The Birth of a Reader

“Thus is revealed the total existence of writing: a text is made of multiple writings, drawn from many cultures and entering into mutual relations of dialogue, parody, contestation, but there is one place where this multiplicity is focused and that place is the reader, not, as was hitherto said, the author… We are now beginning to let ourselves be fooled no longer by the arrogant antiphrastical recriminations of good society in favour of the very thing it sets aside, ignores, smothers, or destroys; we know that to give writing its future, it is necessary to overthrow the myth: the birth of the reader must be at the cost of the death of the Author.”
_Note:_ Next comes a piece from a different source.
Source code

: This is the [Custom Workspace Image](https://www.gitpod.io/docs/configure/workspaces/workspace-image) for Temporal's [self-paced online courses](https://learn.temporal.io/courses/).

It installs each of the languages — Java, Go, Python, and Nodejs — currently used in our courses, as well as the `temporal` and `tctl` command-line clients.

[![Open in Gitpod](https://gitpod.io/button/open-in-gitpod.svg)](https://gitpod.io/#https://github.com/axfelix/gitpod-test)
—Roland Barthes, “The Death of the Author”

I was eleven years old when the final Harry Potter book was released—too young to line up and buy it at midnight, apparently. First thing the morning of July 21, 2007, I walked with a friend of mine who had slept over the previous evening to the town’s high street WHSmith. Whether they had closed the store for a few hours, I don’t know, but there was still a line out the door. My friend and I joined the back of the queue, shifting our weight from one foot to the other on the pavement outside the recently imported KFC. The midsummer sun beat down on us, and the fumes from the fried chicken made me slightly nauseous.

The line moved slowly, but there was a system in place. As soon as you entered the store you were given the choice between two editions: the instantly-recognizable version with the children’s illustration, or a darker one marketed more toward adults—both hardbacks, of course. Then you were corralled to the first available register. If you wanted to browse for other books, you were better off returning the next week.

Ever the contrarian, I chose the edition that wasn’t marketed toward me and immediately turned to the last page to read the final lines of the series: “The scar had not pained Harry for nineteen years. All was well.” My friend chose the edition with the now-iconic cover and, like everyone else in line, read from page one. Giddy with the thought I knew something they didn’t, I bounded over to the cashier and reached up to deposit the pound coins I had saved all summer.

As my friend paid for his copy, I turned once again to those final lines and did something that today still mortifies me: I read them aloud, at the top of my voice, to the entire store. People looked up from their books, blank-faced, before they realized what I was doing. Adults in line hissed for me to be quiet, and I was hastily removed from the premises.

Over the next week I devoured the book from front to back cover. Although I knew I would be moving away to the United States at the end of the month, I spent more time in my room reading than saying goodbye to my friends. The more I read those final lines, the more they irritated me. Not only were they corny, but they also marked the definitive ending to something I had loved. No matter how many times I reread the series—and I would, many times, over my first few years in the States—I never quite recaptured the feeling those books had given me when I first read them.

 

Eventually I moved on to other series. Most recently, Elena Ferrante’s Neapolitan Novels and Karl Ove Knausgaard’s My Struggle series have elicited perhaps the closest thing to the feeling I had when I eagerly awaited the next Harry Potter book.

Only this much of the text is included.